ストーリーそのものはシンプルだ。職業軍人の孫を駐屯地に訪ね、また帰国する一人の老婦人の物語。時間にすればたった3日間のできごとにすぎない。しかしアレクサンドラはすべてを目にしようと駐屯地内や周辺の市場をおぼつかない足取りで歩き回る。彼女が目にする徴兵された兵士たちは皆一様に若い。いがぐり頭をアレクサンドラになでられ、うれしそうな顔をする若者たちだ。「結婚しないの?」「ロシア人の女は嫌いだ」「どうして?」「金のことばかり言うから」。無邪気な会話。彼が女性に触れたのはいつなんだろう。
そして職業軍人の孫・デニスは任務に倦(う)み疲れ、薄汚れている。「自分たちは現地の住民から嫌われているばかりではなく、恐れられてもいない」。意味をなさない駐留に人生をとろとろと搾り取られていく苦痛。そこには戦争の美学などみじんもない。
かつて米国の批評家、スーザン・ソンタグは著書の中で、戦争写真、反戦映画に潜むエンターテインメント性を、他者の苦痛を眺める目線に潜む自己欺瞞を開示してみせた。華々しい戦闘シーン、銃弾に倒れる兵士、祖国を思って涙する少年兵……。これら過剰に劇的な映像は「反戦」の名を掲げながら、逆にヒロイックな幻想をかきたてる。
しかし「アレクサンドラ」には一発の銃声すら響かない。登場する武器といえば旧式の小銃、ホコリまみれの狭苦しい装甲車、ときおりスクリーンを横切る戦闘ヘリくらいだ。
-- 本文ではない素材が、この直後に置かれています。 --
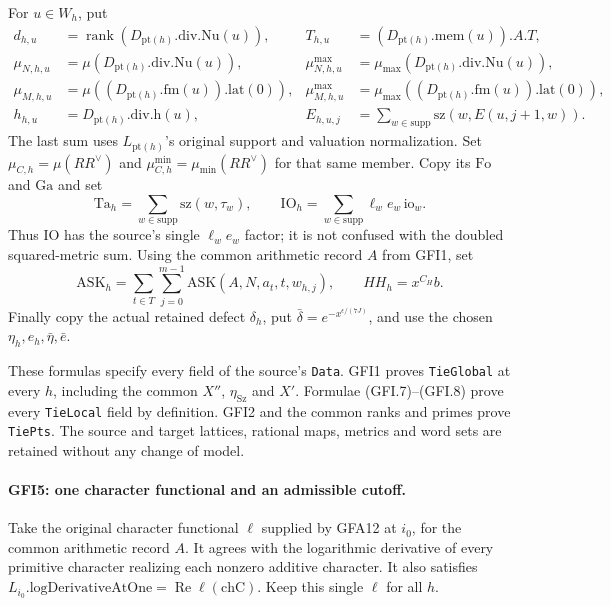 For $u\in W_h$, put
\[
\begin{aligned}
 d_{h,u}&=\operatorname{rank}(D_{\mathrm{pt}(h)}.\mathrm{div.Nu}(u)),&
 T_{h,u}&=(D_{\mathrm{pt}(h)}.\mathrm{mem}(u)).A.T,\\
 \mu_{N,h,u}&=\mu(D_{\mathrm{pt}(h)}.\mathrm{div.Nu}(u)),&
 \mu^{\max}_{N,h,u}&=\mu_{\max}(D_{\mathrm{pt}(h)}.\mathrm{div.Nu}(u)),\\
 \mu_{M,h,u}&=\mu((D_{\mathrm{pt}(h)}.\mathrm{fm}(u)).\mathrm{lat}(0)),&
 \mu^{\max}_{M,h,u}&=\mu_{\max}((D_{\mathrm{pt}(h)}.\mathrm{fm}(u)).\mathrm{lat}(0)),\\
 h_{h,u}&=D_{\mathrm{pt}(h)}.\mathrm{div.h}(u),&
 E_{h,u,j}&=\sum_{w\in\mathrm{supp}}\mathrm{sz}(w,E(u,j+1,w)).
\end{aligned}                                                     \tag{GFI.7}
\]
The last sum uses $L_{\mathrm{pt}(h)}$'s original support and
valuation normalization.  Set $\mu_{C,h}=\mu(RR^\vee)$ and
$\mu^{\min}_{C,h}=\mu_{\min}(RR^\vee)$ for that same member.
Copy its $\mathrm{Fo}$ and $\mathrm{Ga}$ and set
\[
 \mathrm{Ta}_h=\sum_{w\in\mathrm{supp}}\mathrm{sz}(w,\tau_w),
 \qquad
 \mathrm{IO}_h=\sum_{w\in\mathrm{supp}}\ell_we_w\,\mathrm{io}_w.
                                                               \tag{GFI.8}
\]
Thus $\mathrm{IO}$ has the source's single $\ell_we_w$ factor;
it is not confused with the doubled squared-metric sum.
Using the common arithmetic record $A$ from GFI1, set
\[
 \mathrm{ASK}_h=\sum_{t\in T}\sum_{j=0}^{m-1}
       \mathrm{ASK}(A,N,a_t,t,w_{h,j}),\qquad HH_h=x^{C_H}b.
                                                               \tag{GFI.9}
\]
Finally copy the actual retained defect $\delta_h$, put
$\bar\delta=e^{-x^{\epsilon/(7J)}}$, and use the chosen
$\eta_h,e_h,\bar\eta,\bar e$.

These formulas specify every field of the source's \texttt{Data}.
GFI1 proves \texttt{TieGlobal} at every $h$, including the common
$X''$, $\eta_{\mathrm{Sz}}$ and $X'$.  Formulae (GFI.7)--(GFI.8)
prove every \texttt{TieLocal} field by definition.  GFI2 and the
common ranks and primes prove \texttt{TiePts}.  The source and target
lattices, rational maps, metrics and word sets are retained without
any change of model.

\paragraph{GFI5: one character functional and an admissible cutoff.}
\label{claim:GFI5}
Take the original character functional $\ell$ supplied by GFA12
at $i_0$, for the common arithmetic record $A$.  It agrees with the
logarithmic derivative of every primitive character realizing each
nonzero additive character.  It also satisfies
$L_{i_0}.\mathrm{logDerivativeAtOne}=\operatorname{Re}\ell(\mathrm{chC})$.
Keep this single $\ell$ for all $h$.

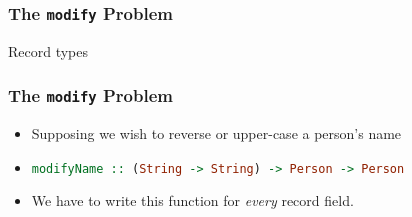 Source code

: \begin{frame}
\frametitle{The \lstinline$modify$ Problem}

\begin{block}{Record types}

\end{block}

\end{frame}

\begin{frame}
\frametitle{The \lstinline$modify$ Problem}

\begin{itemize}
\item Supposing we wish to reverse or upper-case a person's name
\item \lstinline[language=haskell]$modifyName :: (String -> String) -> Person -> Person$
\item We have to write this function for \emph{every} record field.
\end{itemize}

\end{frame}

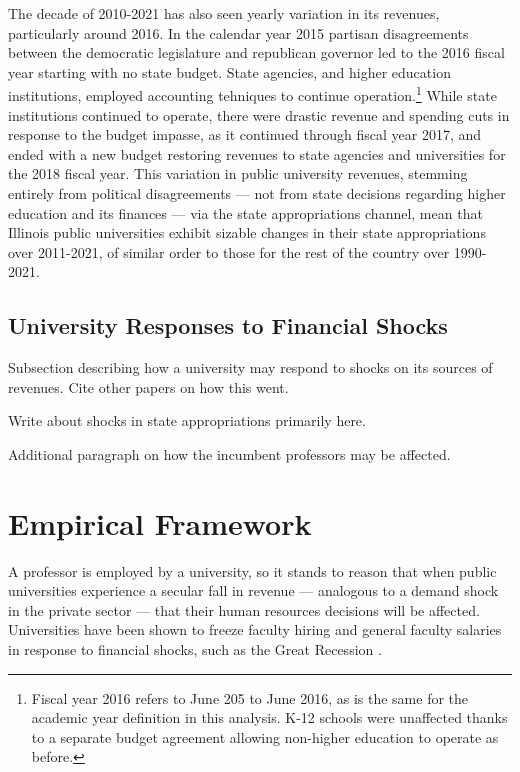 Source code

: \documentclass[notitlepage,12pt]{article}
\begin{document}
The decade of 2010-2021 has also seen yearly variation in its revenues, particularly around 2016.
In the calendar year 2015 partisan disagreements between the democratic legislature and republican governor led to the 2016 fiscal year starting with no state budget.
State agencies, and higher education institutions, employed accounting tehniques to continue operation.\footnote{
    Fiscal year 2016 refers to June 205 to June 2016, as is the same for the academic year definition in this analysis. 
    K-12 schools were unaffected thanks to a separate budget agreement allowing non-higher education to operate as before.
}
While state institutions continued to operate, there were drastic revenue and spending cuts in response to the budget impasse, as it continued through fiscal year 2017, and ended with a new budget restoring revenues to state agencies and universities for the 2018 fiscal year.
This variation in public university revenues, stemming entirely from political disagreements --- not from state decisions regarding higher education and its finances \citep{young2020squandered} --- via the state appropriations channel, mean that Illinois public universities exhibit sizable changes in their state appropriations over 2011-2021, of similar order to those for the rest of the country over 1990-2021.


\subsection{University Responses to Financial Shocks}
\label{sec:responses}
Subsection describing how a university may respond to shocks on its sources of revenues.
Cite other papers on how this went.

Write about shocks in state appropriations primarily here.

Additional paragraph on how the incumbent professors may be affected.


\section{Empirical Framework}
\label{sec:empirics}

A professor is employed by a university, so it stands to reason that when public universities experience a secular fall in revenue --- analogous to a demand shock in the private sector --- that their human resources decisions will be affected.
Universities have been shown to freeze faculty hiring and general faculty salaries in response to financial shocks, such as the Great Recession \citep{turner2014impact}.
\end{document}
あとは赤茶けた大地と迷彩色しか存在しない世界での生活──食事、洗面、睡眠、武器の手入れ、歩哨勤務──の繰り返しが無限に続く。映画全体を覆う主旋律をひとことで表すなら「徒労感」だろう。
一方、横流しされた軍用品や菓子、煙草など兵士向けの品物が並ぶ駐屯地周辺のマーケットには、いびつな形であろうと普通の生活がある。嫌悪の眼を向けられ疲れ果てたアレクサンドラに「でも私たちは姉妹よ」と呼びかけるのは高齢の現地女性・マリカだ。モノトーンのロシア軍駐屯地に対して、マリカの家の中には豊かなカフカスの色彩がのぞく(彼女の部屋着の美しいこと)。彼女たちの生活から色が奪われることはない。ここは彼女たちの「祖国」なのだから。「スラブ人は分からないわ」「いつも何かを求めている」「でもそれが何か知らない」
マリカと出会った夜、アレクサンドラは心を開き「一人は寂しい」とデニスに訴え、デニスはその思いを抱きしめる。しかし至福の一夜の後、彼は再び任務へと赴く。やむなく帰国するアレクサンドラ。市場のマリカに別れを告げ、ひとり列車に乗り込む。狂おしい思いにかられ、デッキから身を乗り出すように後方を振り返るアレクサンドラ・イワノヴナ。しかしマリカは彼女を見送るでもなく自分のいるべきところ、カフカスへ戻っていく。疲れ果て、デッキにくずおれるロシアに背を向けて。
(文・井手ゆきえ)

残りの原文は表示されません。